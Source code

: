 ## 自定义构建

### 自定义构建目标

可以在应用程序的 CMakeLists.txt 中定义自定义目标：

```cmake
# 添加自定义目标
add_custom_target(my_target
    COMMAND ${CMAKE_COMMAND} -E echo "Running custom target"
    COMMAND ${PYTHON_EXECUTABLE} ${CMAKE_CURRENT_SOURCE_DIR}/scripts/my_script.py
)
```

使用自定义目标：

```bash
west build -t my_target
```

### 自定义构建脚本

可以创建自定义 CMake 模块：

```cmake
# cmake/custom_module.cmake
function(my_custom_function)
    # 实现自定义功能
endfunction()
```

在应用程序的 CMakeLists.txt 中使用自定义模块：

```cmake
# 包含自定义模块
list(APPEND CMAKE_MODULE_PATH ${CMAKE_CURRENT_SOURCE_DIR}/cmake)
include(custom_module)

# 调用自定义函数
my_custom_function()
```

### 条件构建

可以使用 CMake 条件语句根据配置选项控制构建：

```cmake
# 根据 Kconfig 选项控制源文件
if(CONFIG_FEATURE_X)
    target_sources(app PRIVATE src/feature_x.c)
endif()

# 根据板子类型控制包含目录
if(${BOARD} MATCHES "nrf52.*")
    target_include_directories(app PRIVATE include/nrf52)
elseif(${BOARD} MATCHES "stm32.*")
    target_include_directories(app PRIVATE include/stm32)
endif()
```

**EXERCISE**:
Print the whole listing once more, exactly as it stands.

**RESULT OF THE TASK**:
Source code

: ## 自定义构建

### 自定义构建目标

可以在应用程序的 CMakeLists.txt 中定义自定义目标：

```cmake
# 添加自定义目标
add_custom_target(my_target
    COMMAND ${CMAKE_COMMAND} -E echo "Running custom target"
    COMMAND ${PYTHON_EXECUTABLE} ${CMAKE_CURRENT_SOURCE_DIR}/scripts/my_script.py
)
```

使用自定义目标：

```bash
west build -t my_target
```

### 自定义构建脚本

可以创建自定义 CMake 模块：

```cmake
# cmake/custom_module.cmake
function(my_custom_function)
    # 实现自定义功能
endfunction()
```

在应用程序的 CMakeLists.txt 中使用自定义模块：

```cmake
# 包含自定义模块
list(APPEND CMAKE_MODULE_PATH ${CMAKE_CURRENT_SOURCE_DIR}/cmake)
include(custom_module)

# 调用自定义函数
my_custom_function()
```

### 条件构建

可以使用 CMake 条件语句根据配置选项控制构建：

```cmake
# 根据 Kconfig 选项控制源文件
if(CONFIG_FEATURE_X)
    target_sources(app PRIVATE src/feature_x.c)
endif()

# 根据板子类型控制包含目录
if(${BOARD} MATCHES "nrf52.*")
    target_include_directories(app PRIVATE include/nrf52)
elseif(${BOARD} MATCHES "stm32.*")
    target_include_directories(app PRIVATE include/stm32)
endif()
```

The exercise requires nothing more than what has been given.